La comparsa della variante XE ci deve preoccupare?

«Sì, perché si tratta di una variante ricombinante, ovvero che ha unito in sé parti di Omicron BA.1 e di Omicron BA.2. Al contrario di altri ceppi ricombinanti, come Xd e Xf (mix tra Delta e Omicron), che non hanno grande diffusione, Xe sta prendendo piede in Inghilterra (dove l’attività di sequenziamento è molto intensa) e ci aspettiamo che possa essere già presente anche in Italia».

Come nascono questi mix?

«È possibile che un soggetto sia stato infettato contemporaneamente da due varianti diverse e che i virus, durante la replicazione, abbiano subito un mescolamento del materiale genetico. Se la variante ricombinante ha un vantaggio evolutivo nella capacità di trasmissione diventerà predominante rispetto alle precedenti ed è quello che potrebbe succedere con Xe. L’unica arma di difesa che abbiamo è potenziare i sistemi di sequenziamento per non farci cogliere impreparati. Ricordiamo però che, quando “vediamo” qualcosa, è perché la diffusione è già iniziata».

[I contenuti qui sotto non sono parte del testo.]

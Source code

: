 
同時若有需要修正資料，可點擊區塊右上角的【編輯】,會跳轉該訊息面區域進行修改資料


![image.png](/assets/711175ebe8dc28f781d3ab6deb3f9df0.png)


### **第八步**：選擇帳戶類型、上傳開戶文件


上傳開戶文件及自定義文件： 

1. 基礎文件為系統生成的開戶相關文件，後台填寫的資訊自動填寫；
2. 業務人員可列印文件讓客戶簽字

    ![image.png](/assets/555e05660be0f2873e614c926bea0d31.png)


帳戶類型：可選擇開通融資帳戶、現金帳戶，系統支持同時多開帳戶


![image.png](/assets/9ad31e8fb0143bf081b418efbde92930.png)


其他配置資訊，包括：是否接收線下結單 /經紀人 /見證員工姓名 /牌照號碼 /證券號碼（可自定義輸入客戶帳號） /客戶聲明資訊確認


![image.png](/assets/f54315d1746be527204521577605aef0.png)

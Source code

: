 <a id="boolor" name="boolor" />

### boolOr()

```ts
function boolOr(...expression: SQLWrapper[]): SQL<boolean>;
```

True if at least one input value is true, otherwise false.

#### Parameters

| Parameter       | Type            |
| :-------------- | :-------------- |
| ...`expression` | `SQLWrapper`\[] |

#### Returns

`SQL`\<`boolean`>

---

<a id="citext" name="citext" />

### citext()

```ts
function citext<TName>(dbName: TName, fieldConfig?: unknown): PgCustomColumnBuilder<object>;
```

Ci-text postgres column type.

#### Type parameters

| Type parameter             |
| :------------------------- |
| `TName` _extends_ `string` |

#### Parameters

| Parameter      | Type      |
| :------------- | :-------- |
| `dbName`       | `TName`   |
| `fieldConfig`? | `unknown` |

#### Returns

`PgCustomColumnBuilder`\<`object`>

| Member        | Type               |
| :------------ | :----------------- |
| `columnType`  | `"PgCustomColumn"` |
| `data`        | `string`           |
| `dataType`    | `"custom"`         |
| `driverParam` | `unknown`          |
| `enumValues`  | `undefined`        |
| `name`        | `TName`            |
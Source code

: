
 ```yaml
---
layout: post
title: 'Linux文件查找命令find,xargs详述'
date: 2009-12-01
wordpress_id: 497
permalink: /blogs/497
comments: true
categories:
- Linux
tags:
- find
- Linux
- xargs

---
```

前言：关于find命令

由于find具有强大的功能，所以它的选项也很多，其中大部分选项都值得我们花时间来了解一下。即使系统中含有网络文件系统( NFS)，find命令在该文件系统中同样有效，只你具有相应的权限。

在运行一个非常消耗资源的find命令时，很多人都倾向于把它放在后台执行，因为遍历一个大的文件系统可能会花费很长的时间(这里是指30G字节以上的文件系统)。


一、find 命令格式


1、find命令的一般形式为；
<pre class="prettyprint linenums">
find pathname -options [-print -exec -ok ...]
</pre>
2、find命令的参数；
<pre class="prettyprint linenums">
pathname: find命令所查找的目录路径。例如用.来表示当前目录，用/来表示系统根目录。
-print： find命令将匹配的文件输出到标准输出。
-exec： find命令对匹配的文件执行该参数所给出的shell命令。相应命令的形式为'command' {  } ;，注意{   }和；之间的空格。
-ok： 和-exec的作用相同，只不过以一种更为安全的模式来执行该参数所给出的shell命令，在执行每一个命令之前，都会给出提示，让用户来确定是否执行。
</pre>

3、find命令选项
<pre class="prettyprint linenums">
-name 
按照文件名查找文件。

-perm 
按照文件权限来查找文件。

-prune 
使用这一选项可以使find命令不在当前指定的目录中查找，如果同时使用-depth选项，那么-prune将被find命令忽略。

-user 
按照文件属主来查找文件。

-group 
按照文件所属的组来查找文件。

La pressione sul sistema sanitario si mantiene stabile. È un buon segno?

«In realtà su questo punto abbiamo un grosso problema ed è il terzo motivo di preoccupazione. Tra il 5 e il 10% dei pazienti guariti da Covid presenta sequele di vario genere, una condizione erroneamente definita “Long Covid”: abbiamo quindi una platea di persone che non sono né malate né sane e che peseranno nei prossimi anni sul sistema sanitario. C’è però una buona notizia: secondo gli ultimi studi, citati in un editoriale su Nature , la vaccinazione con tre dosi riduce del 50% il rischio di complicanze nel lungo periodo dopo l’infezione».

Le mascherine ci proteggono ancora?

«Sì, è fondamentale mantenere questo semplice presidio di sicurezza, considerando che lo scenario è in forte evoluzione».